WFFY
- San Carlos Park, Florida; United States;
- Broadcast area: Fort Myers; Naples;
- Frequency: 98.5 MHz
- Branding: Fly 98.5

Programming
- Format: Rhythmic contemporary
- Affiliations: Premiere Networks; United Stations Radio Networks;

Ownership
- Owner: Sun Broadcasting Inc.
- Sister stations: WARO; WFSX-FM; WFTX-TV; WHEL; WRXK-FM; WXCW; WXKB;

History
- First air date: 1986
- Former call signs: WRWX (1986–1995); WDRR (1995–2003); WNRW (2003–2004); WUSV (2004–2007); WDEO-FM (2007–2014); WLVO (2014–2017); WKHW (2017);

Technical information
- Licensing authority: FCC
- Facility ID: 58276
- Class: C2
- ERP: 50,000 watts
- HAAT: 117 meters (384 ft)

Links
- Public license information: Public file; LMS;
- Website: fly985.com

= WFFY =

WFFY (98.5 FM) is a commercial radio station licensed to San Carlos Park, Florida, United States, and broadcasting to the Fort Myers media market.
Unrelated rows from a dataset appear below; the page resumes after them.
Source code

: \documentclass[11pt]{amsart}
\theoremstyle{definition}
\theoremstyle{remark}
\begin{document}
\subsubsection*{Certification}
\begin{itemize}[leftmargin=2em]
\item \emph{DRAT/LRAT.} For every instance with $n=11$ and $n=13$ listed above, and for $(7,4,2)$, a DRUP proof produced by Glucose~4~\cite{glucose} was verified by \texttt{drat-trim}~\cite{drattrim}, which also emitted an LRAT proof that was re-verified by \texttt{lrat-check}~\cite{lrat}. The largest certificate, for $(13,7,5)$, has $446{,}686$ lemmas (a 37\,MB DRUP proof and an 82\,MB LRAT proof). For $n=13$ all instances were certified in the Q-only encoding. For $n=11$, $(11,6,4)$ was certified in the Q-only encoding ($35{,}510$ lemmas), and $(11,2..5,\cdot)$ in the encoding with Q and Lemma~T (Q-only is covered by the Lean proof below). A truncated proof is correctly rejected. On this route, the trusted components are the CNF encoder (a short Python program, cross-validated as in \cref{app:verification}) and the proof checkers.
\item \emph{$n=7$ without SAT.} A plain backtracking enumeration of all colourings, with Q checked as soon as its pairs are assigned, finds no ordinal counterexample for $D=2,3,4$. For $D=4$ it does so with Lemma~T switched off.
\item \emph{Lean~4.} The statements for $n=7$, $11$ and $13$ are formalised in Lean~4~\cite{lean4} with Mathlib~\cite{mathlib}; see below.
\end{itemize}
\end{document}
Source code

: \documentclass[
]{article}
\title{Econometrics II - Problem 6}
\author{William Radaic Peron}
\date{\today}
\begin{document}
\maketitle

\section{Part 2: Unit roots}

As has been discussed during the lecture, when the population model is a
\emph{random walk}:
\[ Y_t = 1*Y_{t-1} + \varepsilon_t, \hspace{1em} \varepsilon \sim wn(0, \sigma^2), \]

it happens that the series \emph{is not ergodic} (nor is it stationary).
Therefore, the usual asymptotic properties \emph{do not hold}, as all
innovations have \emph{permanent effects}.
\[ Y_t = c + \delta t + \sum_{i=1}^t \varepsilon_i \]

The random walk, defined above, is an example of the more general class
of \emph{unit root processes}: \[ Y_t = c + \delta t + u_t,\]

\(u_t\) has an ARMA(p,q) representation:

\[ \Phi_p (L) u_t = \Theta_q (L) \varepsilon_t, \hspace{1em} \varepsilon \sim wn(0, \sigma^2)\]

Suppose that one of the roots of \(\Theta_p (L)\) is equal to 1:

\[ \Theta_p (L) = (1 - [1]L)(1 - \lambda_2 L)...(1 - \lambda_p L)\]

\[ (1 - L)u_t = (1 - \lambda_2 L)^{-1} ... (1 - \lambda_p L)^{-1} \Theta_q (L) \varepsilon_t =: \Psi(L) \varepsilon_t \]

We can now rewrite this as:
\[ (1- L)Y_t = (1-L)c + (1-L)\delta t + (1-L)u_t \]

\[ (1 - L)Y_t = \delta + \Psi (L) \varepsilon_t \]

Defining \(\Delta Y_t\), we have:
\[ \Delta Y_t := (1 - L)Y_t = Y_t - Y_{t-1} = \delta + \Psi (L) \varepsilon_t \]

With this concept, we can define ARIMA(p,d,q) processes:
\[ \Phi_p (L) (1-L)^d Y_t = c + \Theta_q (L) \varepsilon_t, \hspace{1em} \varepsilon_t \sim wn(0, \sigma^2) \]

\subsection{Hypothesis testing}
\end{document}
It airs a rhythmic contemporary format and is owned by Sun Broadcasting, with studios on Palm Beach Boulevard in Fort Myers.

WFFY's transmitter is sited off of Old U.S. Route 41 in San Carlos Park.

==History==
===Early years===
The station began as a construction permit for a 3,000 watt station licensed to and located on Sanibel, Florida, with the call letters WRWX. The allocation was modified a few times before signing on in 1996 from its current site and licensed to San Carlos Park as WDRR. The signal was upgraded in 1999 and again in 2018.

From 2004 to 2014, the station was known as WDEO-FM, airing Catholic-based talk and teaching programs. It was branded as "Ave Maria Radio" under the ownership of the Ave Maria Foundation. WDEO-FM aired all Notre Dame Fighting Irish football games in the 2008 season using the ISP Sports feed.

===K-Love===
On September 4, 2014, the Educational Media Foundation (EMF) announced it would purchase WDEO-FM for $2.2 million and convert the station to its Contemporary Christian music network, K-Love. The call sign was changed to WLVO.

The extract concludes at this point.